Quelle: HBS
Böckler ImpulsGender Global: Frauenfrühling in Sichtweite
Internationale Initiativen, vor allem der Vereinten Nationen, haben die Rolle der Frau in vielen Ländern der Welt gestärkt. Bis zu echter Chancengleichheit ist der Weg jedoch noch weit.
Wie wirkt sich die Globalisierung auf Chancen und Rechte von Frauen aus? Ilse Lenz, Professorin für Sozialwissenschaft an der Universität Bochum, zeichnet ein differenziertes Bild. Tendenz leicht positiv.
Politik: In den vergangenen 30 Jahren hat sich der Zugang von Frauen zu politischen Entscheidungspositionen verbessert. Dennoch liegen sie noch weit hinter den Männern zurück: Weltweit sind erst 16,5 Prozent der Abgeordneten in den nationalen Parlamenten weiblich. Mit einer Quote von 40 Prozent liegen die nordischen Länder vorn, arabische Staaten bilden mit 7 Prozent das Schlusslicht. In Regierungsämtern sind Frauen seltener anzutreffen als in Parlamenten: Im Weltdurchschnitt sind nur 8 Prozent der Regierungsmitglieder weiblich.
Von einer Feminisierung der Parlamente oder gar Geschlechtergleichheit könne zwar nur in Ausnahmefällen gesprochen werden, trotzdem kündige sich ein "Frauenfrühling" an, so die Forscherin. An vielen Orten sei ein Bewusstseinswandel auszumachen: Es werde über die Geschlechterfrage diskutiert und die Frauenanteile stiegen. Ausnahmen seien einige neue männlich geprägte "Biotope" in Osteuropa, beispielsweise Russland, die Ukraine oder Ungarn.
Bildung: Mitte der 90er-Jahre konnten 80 bis 90 Prozent der Mädchen in Lateinamerika, Ost- und Zentralasien zur Schule gehen.

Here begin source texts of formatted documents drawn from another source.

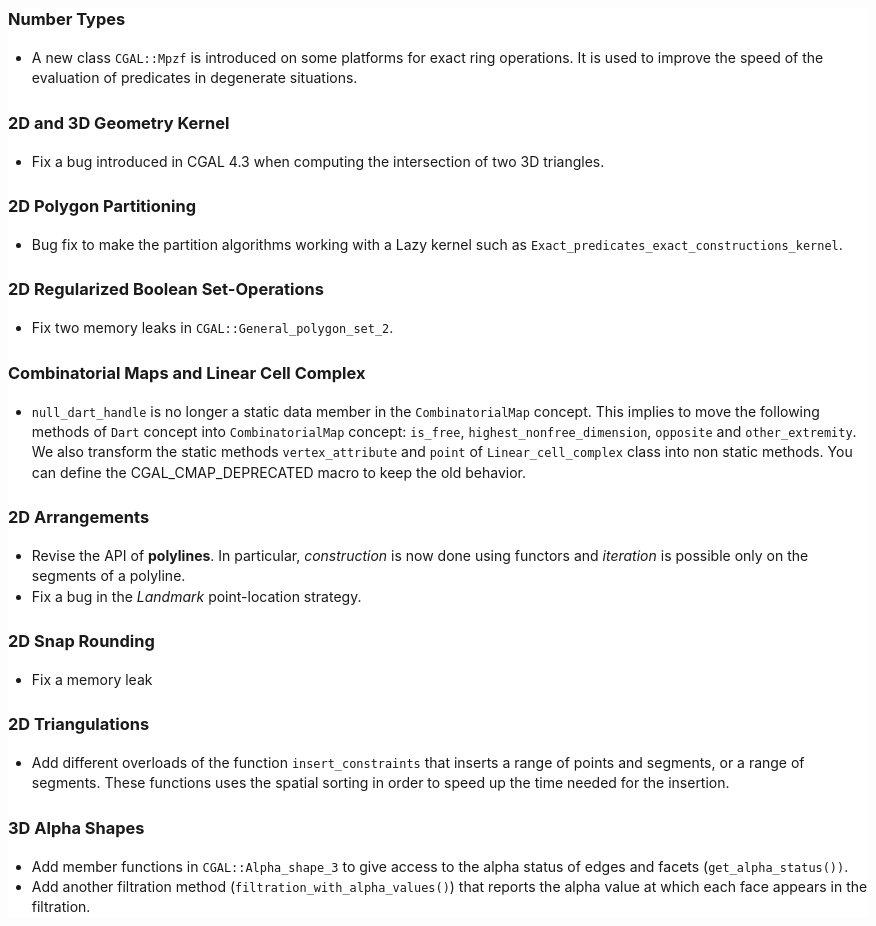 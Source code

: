 ### Number Types

-   A new class `CGAL::Mpzf` is introduced on some platforms for exact
    ring operations. It is used to improve the speed of the evaluation
    of predicates in degenerate situations.

### 2D and 3D Geometry Kernel

-   Fix a bug introduced in CGAL 4.3 when computing the intersection of
    two 3D triangles.

### 2D Polygon Partitioning

-   Bug fix to make the partition algorithms working with a Lazy kernel
    such as `Exact_predicates_exact_constructions_kernel`.

### 2D Regularized Boolean Set-Operations

-   Fix two memory leaks in `CGAL::General_polygon_set_2`.

### Combinatorial Maps and Linear Cell Complex

-   `null_dart_handle` is no longer a static data member in the
    `CombinatorialMap` concept. This implies to move the following
    methods of `Dart` concept into `CombinatorialMap` concept:
    `is_free`, `highest_nonfree_dimension`, `opposite` and
    `other_extremity`. We also transform the static methods
    `vertex_attribute` and `point` of `Linear_cell_complex` class into
    non static methods. You can define the CGAL\_CMAP\_DEPRECATED macro
    to keep the old behavior.

### 2D Arrangements

-   Revise the API of **polylines**. In particular, *construction* is
    now done using functors and *iteration* is possible only on the
    segments of a polyline.
-   Fix a bug in the *Landmark* point-location strategy.

### 2D Snap Rounding

-   Fix a memory leak

### 2D Triangulations

-   Add different overloads of the function `insert_constraints` that
    inserts a range of points and segments, or a range of segments.
    These functions uses the spatial sorting in order to speed up the
    time needed for the insertion.

### 3D Alpha Shapes

-   Add member functions in `CGAL::Alpha_shape_3` to give access to the
    alpha status of edges and facets (`get_alpha_status())`.
-   Add another filtration method (`filtration_with_alpha_values()`)
    that reports the alpha value at which each face appears in the
    filtration.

Auch in Nordafrika und im Nahen Osten haben Mädchen grundsätzlich Zugang zu Bildung - wenn auch nicht ganz im gleichen Maße wie Jungen. Allerdings geht der Trend nicht in allen Teilen der Welt zu mehr weiblicher Bildungsbeteiligung: So steigt die Zahl der Mädchen, die nicht lesen und schreiben lernen, in den afrikanischen Ländern südlich der Sahara an. Das Gleiche gilt für Südasien. Fast zwei Drittel der Analphabeten auf der Welt sind weiblich.

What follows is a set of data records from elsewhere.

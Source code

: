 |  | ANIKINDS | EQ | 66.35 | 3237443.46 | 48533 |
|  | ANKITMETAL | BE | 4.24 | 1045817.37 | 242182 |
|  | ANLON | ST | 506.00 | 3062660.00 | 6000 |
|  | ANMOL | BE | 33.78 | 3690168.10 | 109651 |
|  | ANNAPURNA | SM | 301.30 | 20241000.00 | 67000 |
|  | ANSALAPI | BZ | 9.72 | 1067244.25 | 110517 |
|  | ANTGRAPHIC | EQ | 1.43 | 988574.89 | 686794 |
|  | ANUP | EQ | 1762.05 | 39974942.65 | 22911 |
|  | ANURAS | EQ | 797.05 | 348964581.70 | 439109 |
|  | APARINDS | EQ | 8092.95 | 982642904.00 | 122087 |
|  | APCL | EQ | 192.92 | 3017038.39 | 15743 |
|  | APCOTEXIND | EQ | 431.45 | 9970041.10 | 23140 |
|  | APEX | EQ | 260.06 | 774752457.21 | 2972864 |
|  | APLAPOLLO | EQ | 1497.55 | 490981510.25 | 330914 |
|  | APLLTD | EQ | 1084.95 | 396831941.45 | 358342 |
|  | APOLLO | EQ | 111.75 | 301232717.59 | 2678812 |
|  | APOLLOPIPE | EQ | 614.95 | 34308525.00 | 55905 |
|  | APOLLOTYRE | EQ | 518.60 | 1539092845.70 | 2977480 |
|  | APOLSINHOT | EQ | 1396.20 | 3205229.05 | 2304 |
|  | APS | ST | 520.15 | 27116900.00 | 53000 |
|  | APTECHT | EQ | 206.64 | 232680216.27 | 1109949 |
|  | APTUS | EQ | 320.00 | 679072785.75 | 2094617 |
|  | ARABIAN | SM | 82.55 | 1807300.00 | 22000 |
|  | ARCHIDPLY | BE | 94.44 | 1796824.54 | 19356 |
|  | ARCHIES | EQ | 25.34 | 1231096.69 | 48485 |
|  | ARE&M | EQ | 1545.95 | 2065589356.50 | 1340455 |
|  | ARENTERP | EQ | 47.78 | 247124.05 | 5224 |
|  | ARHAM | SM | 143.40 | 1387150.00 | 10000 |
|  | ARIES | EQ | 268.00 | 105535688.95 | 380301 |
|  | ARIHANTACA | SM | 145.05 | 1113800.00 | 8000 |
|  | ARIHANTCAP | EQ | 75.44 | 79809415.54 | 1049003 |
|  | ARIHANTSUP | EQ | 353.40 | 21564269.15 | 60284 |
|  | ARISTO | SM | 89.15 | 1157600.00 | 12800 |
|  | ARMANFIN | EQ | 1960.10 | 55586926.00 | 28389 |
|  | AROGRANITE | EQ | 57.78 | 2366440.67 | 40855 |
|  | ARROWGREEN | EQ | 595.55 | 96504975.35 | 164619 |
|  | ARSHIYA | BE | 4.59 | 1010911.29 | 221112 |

In Afrika gehe die zunehmende Benachteiligung bei der Bildung direkt auf die Globalisierung zurück, hat Lenz beobachtet. Denn die vom Internationalen Währungsfonds in den 80er-Jahren geforderten Strukturanpassungsprogramme führten zu Kürzungen bei Bildungs- und Sozialprogrammen. Bildung wurde damit teurer - und Eltern reagierten, indem sie die Mädchen nicht mehr zur Schule schickten.
An Hochschulen sind Frauen global gesehen bis heute unterrepräsentiert. So ist in Afrika, wo ohnehin nur ein Bruchteil der Bevölkerung die Uni besucht, nur etwa ein Viertel der Studierenden weiblich. Aber der Vorsprung der Männer ist in den 90er-Jahren geschrumpft. In den westlichen Industrieländern und im überwiegend islamischen Westasien studieren inzwischen mehr Frauen als Männer. Zudem dringen Frauen in lange männlich geprägte Fachbereiche wie Natur-, Ingenieurs-, Wirtschafts- und Rechtswissenschaften vor.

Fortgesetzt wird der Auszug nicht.